Question

I came across a posting where it is said that MustBeCalled() method will get called if we have the Abstract class do the calling in this manner.

public abstract class AbstractClass
{
    public void PerformThisFunction()
    {
        MustBeCalled();
        AbstractMethod();
    }

    public void MustBeCalled()
    {
        //this must be called when AbstractMethod is invoked
    }

    //could also be public if desired
    protected abstract void AbstractMethod();
}

public class ImplementClass : AbstractClass
{
    protected override void AbstractMethod()
    {
        //when called, base.MustBeCalled() must be called.
        //how can i enforce this?
    }
}

But how does MustBeCalled() method get called? In what order things are called here?

Was it helpful?

Solution

If you call PerformFunction() first, then everything will execute in the intended order, where that order is specified in the order of the lines of code in PerformFunction(). If you call AbstractMethod() directly, there's no guarantee that MustBeCalled() will ever be called. However, I notice that you have AbstractMethod() marked as protected, which means that outside consumers of your class will not be able to call it directly. They'll have to use PerformFunction() -- this is good, as there is now only one public way to invoke your internal methods, and that way guarantees the order that you need.

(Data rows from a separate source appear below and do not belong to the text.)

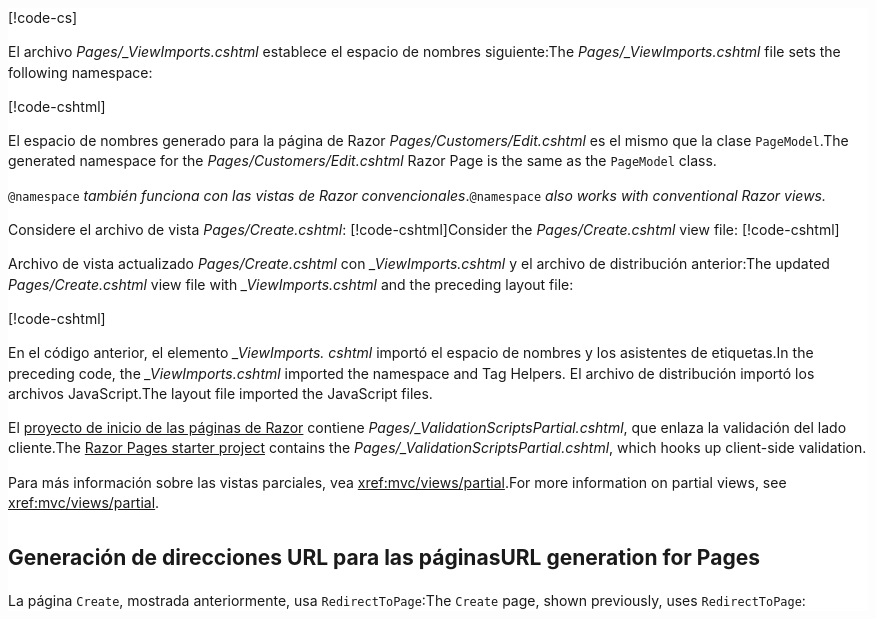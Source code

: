 [!code-cs[](index/sample/RazorPagesContacts2/Pages/Customers/Edit.cshtml.cs?name=snippet_namespace)]

<span data-ttu-id="a4a7f-324">El archivo *Pages/_ViewImports.cshtml* establece el espacio de nombres siguiente:</span><span class="sxs-lookup"><span data-stu-id="a4a7f-324">The *Pages/_ViewImports.cshtml* file sets the following namespace:</span></span>

[!code-cshtml[](index/sample/RazorPagesContacts2/Pages/_ViewImports.cshtml?highlight=1)]

<span data-ttu-id="a4a7f-325">El espacio de nombres generado para la página de Razor *Pages/Customers/Edit.cshtml* es el mismo que la clase `PageModel`.</span><span class="sxs-lookup"><span data-stu-id="a4a7f-325">The generated namespace for the *Pages/Customers/Edit.cshtml* Razor Page is the same as the `PageModel` class.</span></span>

<span data-ttu-id="a4a7f-326">`@namespace` *también funciona con las vistas de Razor convencionales*.</span><span class="sxs-lookup"><span data-stu-id="a4a7f-326">`@namespace` *also works with conventional Razor views.*</span></span>

<span data-ttu-id="a4a7f-327">Considere el archivo de vista *Pages/Create.cshtml*: [!code-cshtml[](index/3.0sample/RazorPagesContacts/Pages/Customers/Create3.cshtml?highlight=2-3)]</span><span class="sxs-lookup"><span data-stu-id="a4a7f-327">Consider the *Pages/Create.cshtml* view file: [!code-cshtml[](index/3.0sample/RazorPagesContacts/Pages/Customers/Create3.cshtml?highlight=2-3)]</span></span>

<span data-ttu-id="a4a7f-328">Archivo de vista actualizado *Pages/Create.cshtml* con *_ViewImports.cshtml* y el archivo de distribución anterior:</span><span class="sxs-lookup"><span data-stu-id="a4a7f-328">The updated *Pages/Create.cshtml* view file with *_ViewImports.cshtml* and the preceding layout file:</span></span>

[!code-cshtml[](index/3.0sample/RazorPagesContacts/Pages/Customers/Create4.cshtml?highlight=2)]

<span data-ttu-id="a4a7f-329">En el código anterior, el elemento *_ViewImports. cshtml* importó el espacio de nombres y los asistentes de etiquetas.</span><span class="sxs-lookup"><span data-stu-id="a4a7f-329">In the preceding code, the *_ViewImports.cshtml* imported the namespace and Tag Helpers.</span></span> <span data-ttu-id="a4a7f-330">El archivo de distribución importó los archivos JavaScript.</span><span class="sxs-lookup"><span data-stu-id="a4a7f-330">The layout file imported the JavaScript files.</span></span>

<span data-ttu-id="a4a7f-331">El [proyecto de inicio de las páginas de Razor](#rpvs17) contiene *Pages/_ValidationScriptsPartial.cshtml*, que enlaza la validación del lado cliente.</span><span class="sxs-lookup"><span data-stu-id="a4a7f-331">The [Razor Pages starter project](#rpvs17) contains the *Pages/_ValidationScriptsPartial.cshtml*, which hooks up client-side validation.</span></span>

<span data-ttu-id="a4a7f-332">Para más información sobre las vistas parciales, vea <xref:mvc/views/partial>.</span><span class="sxs-lookup"><span data-stu-id="a4a7f-332">For more information on partial views, see <xref:mvc/views/partial>.</span></span>

<a name="url_gen"></a>

## <a name="url-generation-for-pages"></a><span data-ttu-id="a4a7f-333">Generación de direcciones URL para las páginas</span><span class="sxs-lookup"><span data-stu-id="a4a7f-333">URL generation for Pages</span></span>

<span data-ttu-id="a4a7f-334">La página `Create`, mostrada anteriormente, usa `RedirectToPage`:</span><span class="sxs-lookup"><span data-stu-id="a4a7f-334">The `Create` page, shown previously, uses `RedirectToPage`:</span></span>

In truth, there is a level at which you can only guarantee that things happen by choosing to write code to make them happen. You can't, for example, guarantee that code is going to implement a game of Tetris except by actually writing that code and choosing to implement it in such a way that it produces Tetris behavior. The type system and the public/protected/private modifiers can help some by preventing some misuse (as your internals are not accessible and thus cannot be invoked by consumers of your module), but they can only go so far. This is such a case.

OTHER TIPS

You cannot enforce how an implementation to call a method when invoked. The implementation could do its own thing entirely, or do nothing.

public class ImplementClass : AbstractClass
{
    protected override void AbstractMethod()
    {
        // this is a perfectly valid implementation
    }
}    

A better implementation could be.

public abstract class AbstractClass
{
    public void PerformThisFunction()
    {
        MustBeCalled();
        AbstractMethod();
    }

    private void MustBeCalled()
    {

    }

    protected virtual void AbstractMethod()
    {
        MustBeCalled();
    }
}

This way refactoring tools will at least create the desired boilerplate code:

public class ImplementClass : AbstractClass
{
    protected override void AbstractMethod()
    {
        base.AbstractMethod();
    }
}   

However, the person overriding AbstractMethod still needs to call base.AbstractMethod, this is not enforced by the compiler at all.